Work to be completed: Search the listing for the word "engine". Copy every line where it is found.

Data for this exercise:
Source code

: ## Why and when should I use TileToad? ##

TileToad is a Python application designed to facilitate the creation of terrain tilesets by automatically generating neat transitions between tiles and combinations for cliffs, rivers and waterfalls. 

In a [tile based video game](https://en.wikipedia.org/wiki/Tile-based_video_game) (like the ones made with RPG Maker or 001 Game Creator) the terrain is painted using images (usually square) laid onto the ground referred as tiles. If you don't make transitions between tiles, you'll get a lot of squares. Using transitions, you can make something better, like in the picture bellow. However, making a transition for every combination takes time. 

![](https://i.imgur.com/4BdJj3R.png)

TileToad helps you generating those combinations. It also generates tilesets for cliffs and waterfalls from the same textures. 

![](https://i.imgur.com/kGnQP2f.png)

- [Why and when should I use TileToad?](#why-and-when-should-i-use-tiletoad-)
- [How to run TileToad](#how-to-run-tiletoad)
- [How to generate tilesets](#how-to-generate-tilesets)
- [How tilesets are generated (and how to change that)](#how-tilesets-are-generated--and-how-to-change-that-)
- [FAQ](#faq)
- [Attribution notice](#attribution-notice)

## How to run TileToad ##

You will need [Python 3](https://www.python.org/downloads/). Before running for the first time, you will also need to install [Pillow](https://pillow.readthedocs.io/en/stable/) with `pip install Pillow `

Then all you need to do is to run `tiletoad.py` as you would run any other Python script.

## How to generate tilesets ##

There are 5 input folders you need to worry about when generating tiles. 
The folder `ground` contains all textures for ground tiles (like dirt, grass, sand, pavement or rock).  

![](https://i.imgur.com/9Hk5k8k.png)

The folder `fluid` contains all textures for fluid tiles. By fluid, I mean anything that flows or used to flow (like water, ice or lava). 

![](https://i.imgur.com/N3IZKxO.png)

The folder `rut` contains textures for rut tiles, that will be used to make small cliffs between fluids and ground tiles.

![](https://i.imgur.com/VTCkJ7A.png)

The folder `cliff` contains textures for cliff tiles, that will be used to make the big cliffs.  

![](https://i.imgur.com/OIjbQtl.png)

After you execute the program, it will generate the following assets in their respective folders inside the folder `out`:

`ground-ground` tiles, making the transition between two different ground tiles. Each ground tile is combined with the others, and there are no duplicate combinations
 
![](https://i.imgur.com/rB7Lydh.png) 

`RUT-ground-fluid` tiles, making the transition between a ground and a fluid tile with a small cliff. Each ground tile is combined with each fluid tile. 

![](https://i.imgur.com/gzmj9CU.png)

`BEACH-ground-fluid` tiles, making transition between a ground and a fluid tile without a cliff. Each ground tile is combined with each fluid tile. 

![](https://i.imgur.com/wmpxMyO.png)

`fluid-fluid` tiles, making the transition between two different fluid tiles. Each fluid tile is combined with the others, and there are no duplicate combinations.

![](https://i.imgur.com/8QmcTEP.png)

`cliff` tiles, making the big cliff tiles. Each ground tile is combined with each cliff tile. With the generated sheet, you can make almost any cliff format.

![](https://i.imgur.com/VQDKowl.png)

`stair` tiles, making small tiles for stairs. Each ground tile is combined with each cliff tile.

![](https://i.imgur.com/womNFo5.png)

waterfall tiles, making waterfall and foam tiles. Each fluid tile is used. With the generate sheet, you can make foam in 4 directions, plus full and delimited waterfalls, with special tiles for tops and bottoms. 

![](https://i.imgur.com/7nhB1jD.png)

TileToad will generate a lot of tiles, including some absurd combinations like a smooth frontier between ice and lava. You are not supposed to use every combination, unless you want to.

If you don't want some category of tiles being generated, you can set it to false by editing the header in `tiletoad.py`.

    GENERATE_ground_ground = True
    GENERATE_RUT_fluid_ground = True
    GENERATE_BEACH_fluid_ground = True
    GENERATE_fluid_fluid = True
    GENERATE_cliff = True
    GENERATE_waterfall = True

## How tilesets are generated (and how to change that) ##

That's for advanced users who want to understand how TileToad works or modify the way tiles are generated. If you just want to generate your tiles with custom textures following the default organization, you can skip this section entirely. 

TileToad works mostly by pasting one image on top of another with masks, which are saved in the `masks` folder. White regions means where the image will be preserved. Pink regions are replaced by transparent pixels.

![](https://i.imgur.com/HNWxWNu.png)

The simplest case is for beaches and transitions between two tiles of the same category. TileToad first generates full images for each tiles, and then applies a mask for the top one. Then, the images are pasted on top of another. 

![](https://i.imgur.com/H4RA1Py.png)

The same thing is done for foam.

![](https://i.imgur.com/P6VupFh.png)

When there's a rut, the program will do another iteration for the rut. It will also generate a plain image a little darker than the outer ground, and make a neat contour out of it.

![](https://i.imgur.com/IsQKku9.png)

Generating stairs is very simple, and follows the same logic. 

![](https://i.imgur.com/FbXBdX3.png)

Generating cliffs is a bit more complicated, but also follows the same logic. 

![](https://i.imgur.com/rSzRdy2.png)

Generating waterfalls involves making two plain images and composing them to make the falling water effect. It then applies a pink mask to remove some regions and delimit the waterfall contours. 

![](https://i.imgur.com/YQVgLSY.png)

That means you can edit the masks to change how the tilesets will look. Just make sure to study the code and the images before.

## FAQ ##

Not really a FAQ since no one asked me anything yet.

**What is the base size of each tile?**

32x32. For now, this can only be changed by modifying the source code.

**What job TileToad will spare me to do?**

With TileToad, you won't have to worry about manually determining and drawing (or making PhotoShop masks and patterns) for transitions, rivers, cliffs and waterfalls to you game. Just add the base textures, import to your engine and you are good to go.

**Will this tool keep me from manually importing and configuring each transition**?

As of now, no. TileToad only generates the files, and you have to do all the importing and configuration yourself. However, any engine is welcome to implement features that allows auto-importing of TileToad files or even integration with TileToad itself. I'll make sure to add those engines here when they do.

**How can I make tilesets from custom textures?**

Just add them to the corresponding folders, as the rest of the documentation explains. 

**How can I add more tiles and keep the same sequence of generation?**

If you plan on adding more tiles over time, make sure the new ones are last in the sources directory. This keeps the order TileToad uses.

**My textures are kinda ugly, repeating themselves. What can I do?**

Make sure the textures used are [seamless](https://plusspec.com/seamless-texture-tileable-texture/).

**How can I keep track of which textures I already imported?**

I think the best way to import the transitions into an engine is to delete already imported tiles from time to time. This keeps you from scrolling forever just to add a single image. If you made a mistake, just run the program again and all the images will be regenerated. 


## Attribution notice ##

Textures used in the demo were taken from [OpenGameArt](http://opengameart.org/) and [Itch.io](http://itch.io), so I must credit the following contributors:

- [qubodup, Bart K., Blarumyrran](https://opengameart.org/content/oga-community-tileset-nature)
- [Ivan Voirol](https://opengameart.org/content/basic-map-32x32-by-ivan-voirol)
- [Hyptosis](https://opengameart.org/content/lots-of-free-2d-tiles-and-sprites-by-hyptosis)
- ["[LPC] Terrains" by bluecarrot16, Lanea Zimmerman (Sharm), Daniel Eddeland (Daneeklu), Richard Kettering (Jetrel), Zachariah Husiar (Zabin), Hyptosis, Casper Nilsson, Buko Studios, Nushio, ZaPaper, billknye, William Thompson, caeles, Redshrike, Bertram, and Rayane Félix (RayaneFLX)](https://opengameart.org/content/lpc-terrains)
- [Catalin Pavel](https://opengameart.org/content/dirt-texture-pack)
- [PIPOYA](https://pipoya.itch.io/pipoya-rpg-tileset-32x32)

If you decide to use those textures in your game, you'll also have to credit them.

Output of the task:
With TileToad, you won't have to worry about manually determining and drawing (or making PhotoShop masks and patterns) for transitions, rivers, cliffs and waterfalls to you game. Just add the base textures, import to your engine and you are good to go.
As of now, no. TileToad only generates the files, and you have to do all the importing and configuration yourself. However, any engine is welcome to implement features that allows auto-importing of TileToad files or even integration with TileToad itself. I'll make sure to add those engines here when they do.
I think the best way to import the transitions into an engine is to delete already imported tiles from time to time. This keeps you from scrolling forever just to add a single image. If you made a mistake, just run the program again and all the images will be regenerated. 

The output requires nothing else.